Extracted records
*** Begin section ***
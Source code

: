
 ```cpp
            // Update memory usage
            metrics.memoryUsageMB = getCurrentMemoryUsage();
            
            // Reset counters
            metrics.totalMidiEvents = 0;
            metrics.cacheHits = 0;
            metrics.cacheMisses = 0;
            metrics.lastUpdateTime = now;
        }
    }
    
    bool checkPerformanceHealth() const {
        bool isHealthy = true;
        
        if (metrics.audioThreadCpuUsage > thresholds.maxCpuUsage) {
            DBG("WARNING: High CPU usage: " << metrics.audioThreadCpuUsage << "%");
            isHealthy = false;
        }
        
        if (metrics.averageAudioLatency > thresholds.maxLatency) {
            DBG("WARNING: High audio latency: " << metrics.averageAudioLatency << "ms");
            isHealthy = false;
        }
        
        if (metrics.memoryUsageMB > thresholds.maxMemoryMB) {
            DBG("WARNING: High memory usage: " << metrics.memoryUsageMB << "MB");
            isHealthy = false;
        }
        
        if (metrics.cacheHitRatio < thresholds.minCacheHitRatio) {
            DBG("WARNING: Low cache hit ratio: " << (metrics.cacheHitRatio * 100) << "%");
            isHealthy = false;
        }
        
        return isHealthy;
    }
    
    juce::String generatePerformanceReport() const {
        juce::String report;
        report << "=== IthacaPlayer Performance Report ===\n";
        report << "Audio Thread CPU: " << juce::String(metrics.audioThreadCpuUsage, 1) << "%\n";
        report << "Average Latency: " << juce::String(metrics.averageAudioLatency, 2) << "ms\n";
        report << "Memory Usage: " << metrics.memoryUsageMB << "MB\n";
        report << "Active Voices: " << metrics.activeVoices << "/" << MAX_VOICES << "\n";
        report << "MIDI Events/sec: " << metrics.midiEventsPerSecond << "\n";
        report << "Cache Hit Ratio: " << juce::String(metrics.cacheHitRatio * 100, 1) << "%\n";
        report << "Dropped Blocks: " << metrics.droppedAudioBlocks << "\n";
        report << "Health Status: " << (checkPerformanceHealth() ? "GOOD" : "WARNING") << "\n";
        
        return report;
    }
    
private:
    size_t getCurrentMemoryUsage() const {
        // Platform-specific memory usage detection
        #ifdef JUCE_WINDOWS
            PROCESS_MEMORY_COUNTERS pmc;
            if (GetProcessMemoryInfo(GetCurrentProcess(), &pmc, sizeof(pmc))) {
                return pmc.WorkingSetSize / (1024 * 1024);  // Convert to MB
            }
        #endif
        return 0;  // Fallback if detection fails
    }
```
*** End section ***
What you need to do:
Identify the lines of the data that contain the word "const". Copy each of them.

Solution for this exercise:
    bool checkPerformanceHealth() const {
    juce::String generatePerformanceReport() const {
    size_t getCurrentMemoryUsage() const {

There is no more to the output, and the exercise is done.